Medically reviewed by Drugs.com. Last updated on Jun 15, 2018.
Applies to the following strengths: 0.125 mg; 0.25 mg; 1 mg; 0.5 mg; 1.5 mg; 0.75 mg; 0.375 mg; 3 mg; 4.5 mg; 2.25 mg; 3.75 mg
Usual Adult Dose for:
Additional dosage information:
Usual Adult Dose for Parkinson's Disease
Initial dose: 0.125 mg orally three times a day
Titration: Increase gradually in small dose increments no more frequently than ever 5 to 7 days
Maintenance dose: 1.5 to 4.5 mg per day based on efficacy and tolerability
Maximum dose: 4.5 mg per day
Comment: The following dose titration was used in clinical trials:
Week 2, 0.25 mg 3 times a day
Week 3, 0.5 mg 3 times a day
Week 4, 0.75 mg 3 times a day
Week 5, 1 mg 3 times a day
Week 6, 1.25 mg 3 times a day
Week 7, 1.5 mg 3 times a day.
-When used in combination with levodopa, the levodopa dose was reduced by an average of 27% from baseline providing a concomitant dose of approximately 800 mg per day.
Initial dose: 0.375 mg orally once a day
Titration: Increase gradually no more frequently than every 5 to 7 days, first dose increase should be to 0.75 mg once a day followed by incremental increases of 0.75 mg; assess therapeutic response and tolerability at a minimum of 5 days after each dose increase.
Maximum dose: 4.5 mg per day
SWITCHING FROM IMMEDIATE-RELEASE TO EXTENDED-RELEASE:
-Patients may be switched overnight from immediate-release tablets to extended-release tablets at the same daily dose; monitor closely to determine if dose adjustments may be necessary.
-If a significant interruption in therapy occurs, re-titration may be necessary; upon discontinuation, doses should be tapered.
Use: Treatment of Parkinson's disease
Usual Adult Dose for Restless Legs Syndrome
Initial dose: 0.125 mg orally once a day 2 to 3 hours before bedtime
Titration: If needed, dose may be titrated upwards by increments of 0.125 mg every 4 to 7 days.
Maximum dose: 0.5 mg orally once a day
-Extended-release tablets are not indicated for Restless Legs Syndrome.
-Doses of 0.75 mg once a day were used in clinical trials, but were not found to provide additional benefit as compared to the 0.5 mg dose.

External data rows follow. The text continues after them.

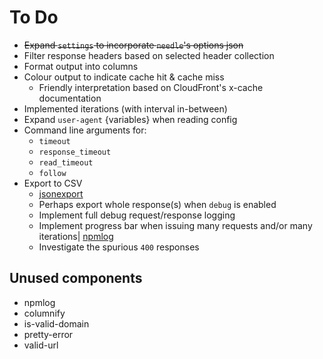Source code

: # To Do

* ~~Expand `settings` to incorporate `needle`'s options json~~
* Filter response headers based on selected header collection
* Format output into columns
* Colour output to indicate cache hit & cache miss
  * Friendly interpretation based on CloudFront's x-cache documentation
* Implemented iterations (with interval in-between)
* Expand `user-agent` {variables} when reading config
* Command line arguments for:
  * `timeout`
  * `response_timeout`
  * `read_timeout`
  * `follow`
* Export to CSV
  * [jsonexport](https://www.npmjs.com/package/jsonexport)
  * Perhaps export whole response(s) when `debug` is enabled
  * Implement full debug request/response logging
  * Implement progress bar when issuing many requests and/or many iterations| [npmlog](https://www.npmjs.com/package/npmlog)
  * Investigate the spurious `400` responses

## Unused components

* npmlog
* columnify
* is-valid-domain
* pretty-error
* valid-url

Use: For the treatment of moderate to severe primary Restless Legs Syndrome.
Renal Dose Adjustments
-Very severe renal impairment (CrCl less than 15 mL/min): Not recommended
-Severe renal impairment (CrCl 15 to less than 30 mL/min): Initial dose: 0.125 mg orally once a day; titrate gradually at intervals of no more frequently than every 5 to 7 days to a maximum dose of 1.5 mg once a day; Maximum dose: 1.5 mg once per day
-Moderate renal impairment (CrCl 30 to 50 mL/min): Initial dose: 0.125 mg orally twice a day; titrate gradually at intervals of no more frequently than every 5 to 7 days to a maximum dose of 0.75 mg 3 times a day; Maximum dose: 2.25 mg per day
-Normal to mild renal impairment (CrCl greater than 50 mL/min): No adjustment recommended
Severe renal impairment: Not recommended
Moderate renal impairment (CrCl 30 to 50 mL/min): Initial dose: 0.375 mg orally every other day; after 1 week, may increase to once a day dosing based on therapeutic response and tolerability; subsequent dose titrations should be in increments of 0.375 mg no more frequently every 7 days; Maximum dose: 2.25 mg per day
Mild renal impairment (CrCl greater than 50 mL/min): No adjustment recommended
Restless Legs Syndrome:
Moderate to severe renal impairment (CrCl 20 to 60 mL/min): Initial dose: 0.125 mg orally once a day 2 to 3 hours before bedtime
Titration: If needed, dose may be titrated upwards by increments of 0.125 mg every 14 days; Maximum dose: 0.5 mg orally once a day
Liver Dose Adjustments
No adjustment recommended.
If the patient is receiving levodopa, a reduction in the dosage of levodopa should be considered.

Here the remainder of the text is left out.